══ Extracted material ══

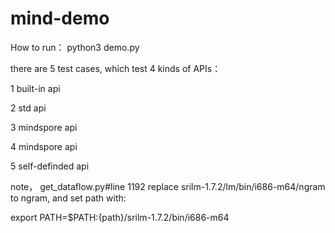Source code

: # mind-demo

How to run： python3 demo.py

there are 5 test cases, which test 4 kinds of APIs：

1 built-in api

2 std api

3 mindspore api

4 mindspore api

5 self-definded api

note， get_dataflow.py#line 1192 
replace srilm-1.7.2/lm/bin/i686-m64/ngram to ngram, and set path with:

export PATH=$PATH:{path}/srilm-1.7.2/bin/i686-m64
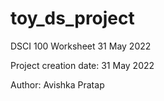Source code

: # toy_ds_project
DSCI 100 Worksheet 31 May 2022

Project creation date: 31 May 2022

Author: Avishka Pratap
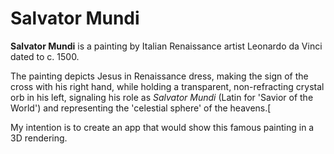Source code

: # Salvator Mundi

**Salvator Mundi** is a painting by Italian Renaissance artist Leonardo da Vinci dated to c. 1500.

The painting depicts Jesus in Renaissance dress, making the sign of the cross with his right hand, while holding a transparent, non-refracting crystal orb in his left, signaling his role as *Salvator Mundi* (Latin for 'Savior of the World') and representing the 'celestial sphere' of the heavens.[

My intention is to create an app that would show this famous painting in a 3D rendering.




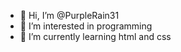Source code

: - 👋 Hi, I’m @PurpleRain31
- 👀 I’m interested in programming
- 🌱 I’m currently learning html and css

<!---
PurpleRain31/PurpleRain31 is a ✨ special ✨ repository because its `README.md` (this file) appears on your GitHub profile.
You can click the Preview link to take a look at your changes.
--->
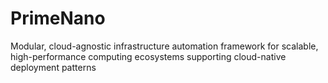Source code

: # PrimeNano
Modular, cloud-agnostic infrastructure automation framework for scalable, high-performance computing ecosystems supporting cloud-native deployment patterns
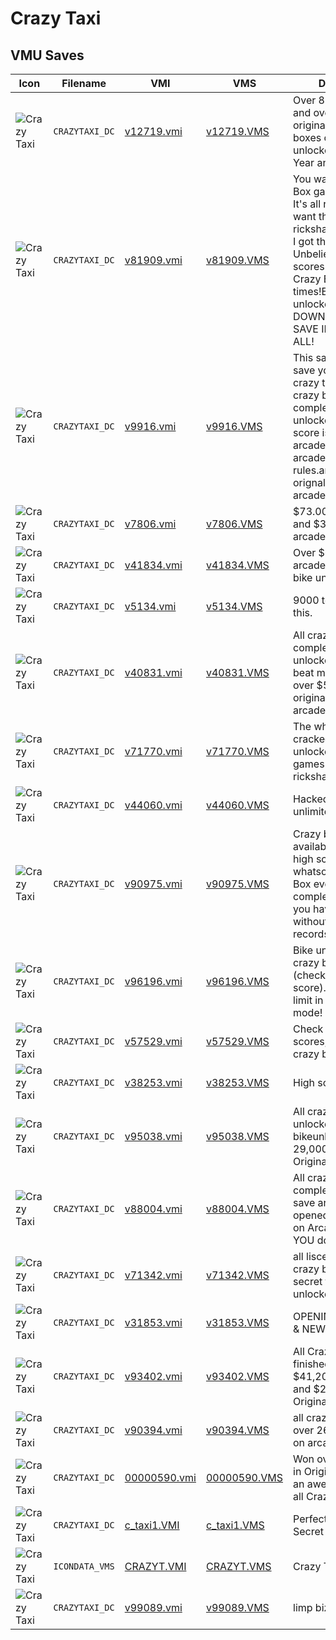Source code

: # Crazy Taxi

## VMU Saves

| Icon | Filename | VMI | VMS | Description |
|------|----------|-----|-----|-------------|
| ![Crazy Taxi](../icons/CRAZYTAXI_DC.GIF) | `CRAZYTAXI_DC` | [v12719.vmi](v12719.vmi) | [v12719.VMS](v12719.VMS) | Over 81,000 in arcade and over 88,000 in original.All crazy boxes completed, bike unlocked. Happy New Year and enjoy! 
| ![Crazy Taxi](../icons/CRAZYTAXI_DC.GIF) | `CRAZYTAXI_DC` | [v81909.vmi](v81909.vmi) | [v81909.VMS](v81909.VMS) | You want all the Crazy Box games unlocked? It's all right here.You want the hidden rickshaw bicycle taxi? I got that too. Unbelievably high scores and record Crazy Box times!Everything is unlocked! DOWNLOAD THIS SAVE IF YOU WANT IT ALL! 
| ![Crazy Taxi](../icons/CRAZYTAXI_DC.GIF) | `CRAZYTAXI_DC` | [v9916.vmi](v9916.vmi) | [v9916.VMS](v9916.VMS) | This save is the bast save you willsee in crazy taxi.it has all crazy boxes completed,crazy bike unlocked.my highest score is 62,467.82 in arcade mode with arcade rules.and75,472,60 in orignal mode with arcaderules. 
| ![Crazy Taxi](../icons/CRAZYTAXI_DC.GIF) | `CRAZYTAXI_DC` | [v7806.vmi](v7806.vmi) | [v7806.VMS](v7806.VMS) | $73.000 in original and $33,000 on arcade all secrets. 
| ![Crazy Taxi](../icons/CRAZYTAXI_DC.GIF) | `CRAZYTAXI_DC` | [v41834.vmi](v41834.vmi) | [v41834.VMS](v41834.VMS) | Over $62,000 in arcade mode! Crazy bike unlocked! 
| ![Crazy Taxi](../icons/CRAZYTAXI_DC.GIF) | `CRAZYTAXI_DC` | [v5134.vmi](v5134.vmi) | [v5134.VMS](v5134.VMS) | 9000 top score beat this. 
| ![Crazy Taxi](../icons/CRAZYTAXI_DC.GIF) | `CRAZYTAXI_DC` | [v40831.vmi](v40831.vmi) | [v40831.VMS](v40831.VMS) | All crazy boxes completed. Bike unlocked. Try and beat my high score of over $51,000 in original mode with arcade rules. 
| ![Crazy Taxi](../icons/CRAZYTAXI_DC.GIF) | `CRAZYTAXI_DC` | [v71770.vmi](v71770.vmi) | [v71770.VMS](v71770.VMS) | The whole game cracked, everything unlocked.All the mini-games and the rickshaws too! 
| ![Crazy Taxi](../icons/CRAZYTAXI_DC.GIF) | `CRAZYTAXI_DC` | [v44060.vmi](v44060.vmi) | [v44060.VMS](v44060.VMS) | Hacked save..... unlimited time.. 
| ![Crazy Taxi](../icons/CRAZYTAXI_DC.GIF) | `CRAZYTAXI_DC` | [v90975.vmi](v90975.vmi) | [v90975.VMS](v90975.VMS) | Crazy bike available.No added high scores whatsoever.No Crazy Box events completed.This way you have the bike withoutanyone else's records 
| ![Crazy Taxi](../icons/CRAZYTAXI_DC.GIF) | `CRAZYTAXI_DC` | [v96196.vmi](v96196.vmi) | [v96196.VMS](v96196.VMS) | Bike unlocked/all of crazy box completed (check out crazy jump score). Also, no time limit in arcade/original mode! Drive forever 
| ![Crazy Taxi](../icons/CRAZYTAXI_DC.GIF) | `CRAZYTAXI_DC` | [v57529.vmi](v57529.vmi) | [v57529.VMS](v57529.VMS) | Check out these scores, on original and crazy box. 
| ![Crazy Taxi](../icons/CRAZYTAXI_DC.GIF) | `CRAZYTAXI_DC` | [v38253.vmi](v38253.vmi) | [v38253.VMS](v38253.VMS) | High score on original 
| ![Crazy Taxi](../icons/CRAZYTAXI_DC.GIF) | `CRAZYTAXI_DC` | [v95038.vmi](v95038.vmi) | [v95038.VMS](v95038.VMS) | All crazy boxes unlocked and bikeunlocked.ENJOY!!! 29,000 on Originalmode. 
| ![Crazy Taxi](../icons/CRAZYTAXI_DC.GIF) | `CRAZYTAXI_DC` | [v88004.vmi](v88004.vmi) | [v88004.VMS](v88004.VMS) | All crazy box levels complete,on all four save areas.  CrazyTaxi opened.  About 62,000 on Arcade mode.  Can YOU do better? 
| ![Crazy Taxi](../icons/CRAZYTAXI_DC.GIF) | `CRAZYTAXI_DC` | [v71342.vmi](v71342.vmi) | [v71342.VMS](v71342.VMS) | all liscenses. all of crazy box beaten. secret taxi bike unlocked 
| ![Crazy Taxi](../icons/CRAZYTAXI_DC.GIF) | `CRAZYTAXI_DC` | [v31853.vmi](v31853.vmi) | [v31853.VMS](v31853.VMS) | OPENING ALL SECRET & NEW TAXI 
| ![Crazy Taxi](../icons/CRAZYTAXI_DC.GIF) | `CRAZYTAXI_DC` | [v93402.vmi](v93402.vmi) | [v93402.VMS](v93402.VMS) | All Crazy boxes finished. Won $41,200 in Arcade and $29,000 in Original! 
| ![Crazy Taxi](../icons/CRAZYTAXI_DC.GIF) | `CRAZYTAXI_DC` | [v90394.vmi](v90394.vmi) | [v90394.VMS](v90394.VMS) | all crazyboxes and over 26,000 collected on arcade mode. 
| ![Crazy Taxi](../icons/CRAZYTAXI_DC.GIF) | `CRAZYTAXI_DC` | [00000590.vmi](00000590.vmi) | [00000590.VMS](00000590.VMS) | Won over $13,000.00 in Original Mode with an awesome licence, all Crazy Boxes done. 
| ![Crazy Taxi](../icons/CRAZYTAXI_DC.GIF) | `CRAZYTAXI_DC` | [c_taxi1.VMI](c_taxi1.VMI) | [c_taxi1.VMS](c_taxi1.VMS) | Perfect Save! All Secret Unlocked!
| ![Crazy Taxi](../icons/ICONDATA_VMS.GIF) | `ICONDATA_VMS` | [CRAZYT.VMI](CRAZYT.VMI) | [CRAZYT.VMS](CRAZYT.VMS) | Crazy Taxi VMU icon.
| ![Crazy Taxi](../icons/CRAZYTAXI_DC.GIF) | `CRAZYTAXI_DC` | [v99089.vmi](v99089.vmi) | [v99089.VMS](v99089.VMS) | limp bizkit unlocked.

═══

What you are asked to do: Here the job is to copy the stretch of records from the line containing "How to run： python3 demo.py" through the line containing "# Crazy Taxi", word for word. Leave every picture out.

Expected output:
How to run： python3 demo.py

there are 5 test cases, which test 4 kinds of APIs：

1 built-in api

2 std api

3 mindspore api

4 mindspore api

5 self-definded api

note， get_dataflow.py#line 1192 
replace srilm-1.7.2/lm/bin/i686-m64/ngram to ngram, and set path with:

export PATH=$PATH:{path}/srilm-1.7.2/bin/i686-m64
Source code

: # toy_ds_project
DSCI 100 Worksheet 31 May 2022

Project creation date: 31 May 2022

Author: Avishka Pratap
Source code

: # Salvator Mundi

**Salvator Mundi** is a painting by Italian Renaissance artist Leonardo da Vinci dated to c. 1500.

The painting depicts Jesus in Renaissance dress, making the sign of the cross with his right hand, while holding a transparent, non-refracting crystal orb in his left, signaling his role as *Salvator Mundi* (Latin for 'Savior of the World') and representing the 'celestial sphere' of the heavens.[

My intention is to create an app that would show this famous painting in a 3D rendering.




Source code

: - 👋 Hi, I’m @PurpleRain31
- 👀 I’m interested in programming
- 🌱 I’m currently learning html and css

<!---
PurpleRain31/PurpleRain31 is a ✨ special ✨ repository because its `README.md` (this file) appears on your GitHub profile.
You can click the Preview link to take a look at your changes.
--->
Source code

: # PrimeNano
Modular, cloud-agnostic infrastructure automation framework for scalable, high-performance computing ecosystems supporting cloud-native deployment patterns
Source code

: # Crazy Taxi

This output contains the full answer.